* Given entries:

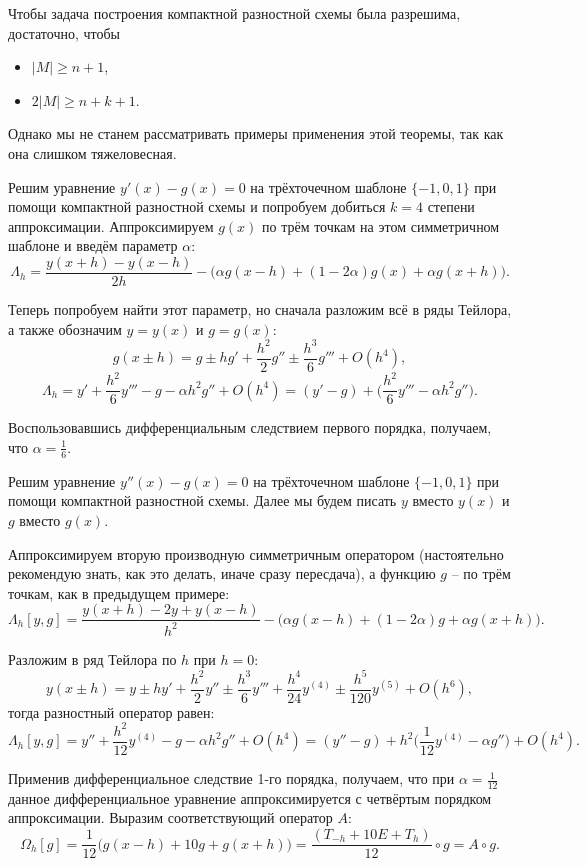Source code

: \documentclass[../main.tex]{subfile}
\begin{document}
\begin{remark}
	Чтобы задача построения компактной разностной схемы была разрешима,
	достаточно, чтобы
	\begin{itemize}[nosep]
		\item $|M|\ge n+1$,
		\item $2|M|\ge n+k+1$.
	\end{itemize}
\end{remark}

Однако мы не станем рассматривать примеры применения этой теоремы, так как она
слишком тяжеловесная.

\begin{example}
	Решим уравнение $y'(x)-g(x)=0$ на трёхточечном шаблоне $\{-1,0,1\}$ при
	помощи компактной разностной схемы и попробуем добиться $k=4$ степени
	аппроксимации. Аппроксимируем $g(x)$ по трём точкам на этом симметричном
	шаблоне и введём параметр $\alpha$:
	\[\Lambda_h=\frac{y(x+h)-y(x-h)}{2h}-\big(\alpha g(x-h)+(1-2\alpha)g(x)+
	\alpha g(x+h)\big).\]

	Теперь попробуем найти этот параметр, но сначала разложим всё в ряды
	Тейлора, а также обозначим $y=y(x)$ и $g=g(x)$:
	\[g(x\pm h)=g\pm hg'+\frac{h^2}{2}g''\pm\frac{h^3}{6}g'''+O(h^4),\]
	\[\Lambda_h=y'+\frac{h^2}{6}y'''-g-\alpha h^2g''+O(h^4)=
	(y'-g)+\Big(\frac{h^2}{6}y'''-\alpha h^2g''\Big).\]

	Воспользовавшись дифференциальным следствием первого порядка, получаем,
	что $\alpha=\frac{1}{6}$.
\end{example}
\newpage

\begin{example}\label{eq:compact_ds_example}
	Решим уравнение $y''(x)-g(x)=0$ на трёхточечном шаблоне $\{-1,0,1\}$
	при помощи компактной разностной схемы. Далее мы будем писать $y$ вместо
	$y(x)$ и $g$ вместо $g(x)$.

	Аппроксимируем вторую производную симметричным оператором (настоятельно
	рекомендую знать, как это делать, иначе сразу пересдача), а функцию
	$g$ -- по трём точкам, как в предыдущем примере:
	\[\Lambda_h[y,g]=\frac{y(x+h)-2y+y(x-h)}{h^2}-\big(\alpha g(x-h)+
	(1-2\alpha)g+\alpha g(x+h)\big).\]

	Разложим в ряд Тейлора по $h$ при $h=0$:
	\[y(x\pm h)=y\pm hy'+\frac{h^2}{2}y''\pm \frac{h^3}{6}y'''+\frac{h^4}
	{24}y^{(4)}\pm\frac{h^5}{120}y^{(5)}+O(h^6),\]
	тогда разностный оператор равен:
	\[\Lambda_h[y,g]=y''+\frac{h^2}{12}y^{(4)}-g-\alpha h^2g''+O(h^4)=
	(y''-g)+h^2\big(\frac{1}{12}y^{(4)}-\alpha g''\big)+O(h^4).\]

	Применив дифференциальное следствие 1-го порядка, получаем, что при
	$\alpha=\frac{1}{12}$ данное дифференциальное уравнение аппроксимируется
	с четвёртым порядком аппроксимации. Выразим соответствующий оператор $A$:
	\[\Omega_h[g]=\frac{1}{12}\big(g(x-h)+10g+g(x+h)\big)=
	\frac{(T_{-h}+10E+T_h)}{12}\circ g=A\circ g.\]
\end{example}
\end{document}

* Work required: Output each record exactly as it appears, but not the pictures.

* Exercise output:
Source code

: \documentclass[../main.tex]{subfile}
\begin{document}
\begin{remark}
	Чтобы задача построения компактной разностной схемы была разрешима,
	достаточно, чтобы
	\begin{itemize}[nosep]
		\item $|M|\ge n+1$,
		\item $2|M|\ge n+k+1$.
	\end{itemize}
\end{remark}

Однако мы не станем рассматривать примеры применения этой теоремы, так как она
слишком тяжеловесная.

\begin{example}
	Решим уравнение $y'(x)-g(x)=0$ на трёхточечном шаблоне $\{-1,0,1\}$ при
	помощи компактной разностной схемы и попробуем добиться $k=4$ степени
	аппроксимации. Аппроксимируем $g(x)$ по трём точкам на этом симметричном
	шаблоне и введём параметр $\alpha$:
	\[\Lambda_h=\frac{y(x+h)-y(x-h)}{2h}-\big(\alpha g(x-h)+(1-2\alpha)g(x)+
	\alpha g(x+h)\big).\]

	Теперь попробуем найти этот параметр, но сначала разложим всё в ряды
	Тейлора, а также обозначим $y=y(x)$ и $g=g(x)$:
	\[g(x\pm h)=g\pm hg'+\frac{h^2}{2}g''\pm\frac{h^3}{6}g'''+O(h^4),\]
	\[\Lambda_h=y'+\frac{h^2}{6}y'''-g-\alpha h^2g''+O(h^4)=
	(y'-g)+\Big(\frac{h^2}{6}y'''-\alpha h^2g''\Big).\]

	Воспользовавшись дифференциальным следствием первого порядка, получаем,
	что $\alpha=\frac{1}{6}$.
\end{example}
\newpage

\begin{example}\label{eq:compact_ds_example}
	Решим уравнение $y''(x)-g(x)=0$ на трёхточечном шаблоне $\{-1,0,1\}$
	при помощи компактной разностной схемы. Далее мы будем писать $y$ вместо
	$y(x)$ и $g$ вместо $g(x)$.

	Аппроксимируем вторую производную симметричным оператором (настоятельно
	рекомендую знать, как это делать, иначе сразу пересдача), а функцию
	$g$ -- по трём точкам, как в предыдущем примере:
	\[\Lambda_h[y,g]=\frac{y(x+h)-2y+y(x-h)}{h^2}-\big(\alpha g(x-h)+
	(1-2\alpha)g+\alpha g(x+h)\big).\]

	Разложим в ряд Тейлора по $h$ при $h=0$:
	\[y(x\pm h)=y\pm hy'+\frac{h^2}{2}y''\pm \frac{h^3}{6}y'''+\frac{h^4}
	{24}y^{(4)}\pm\frac{h^5}{120}y^{(5)}+O(h^6),\]
	тогда разностный оператор равен:
	\[\Lambda_h[y,g]=y''+\frac{h^2}{12}y^{(4)}-g-\alpha h^2g''+O(h^4)=
	(y''-g)+h^2\big(\frac{1}{12}y^{(4)}-\alpha g''\big)+O(h^4).\]

	Применив дифференциальное следствие 1-го порядка, получаем, что при
	$\alpha=\frac{1}{12}$ данное дифференциальное уравнение аппроксимируется
	с четвёртым порядком аппроксимации. Выразим соответствующий оператор $A$:
	\[\Omega_h[g]=\frac{1}{12}\big(g(x-h)+10g+g(x+h)\big)=
	\frac{(T_{-h}+10E+T_h)}{12}\circ g=A\circ g.\]
\end{example}
\end{document}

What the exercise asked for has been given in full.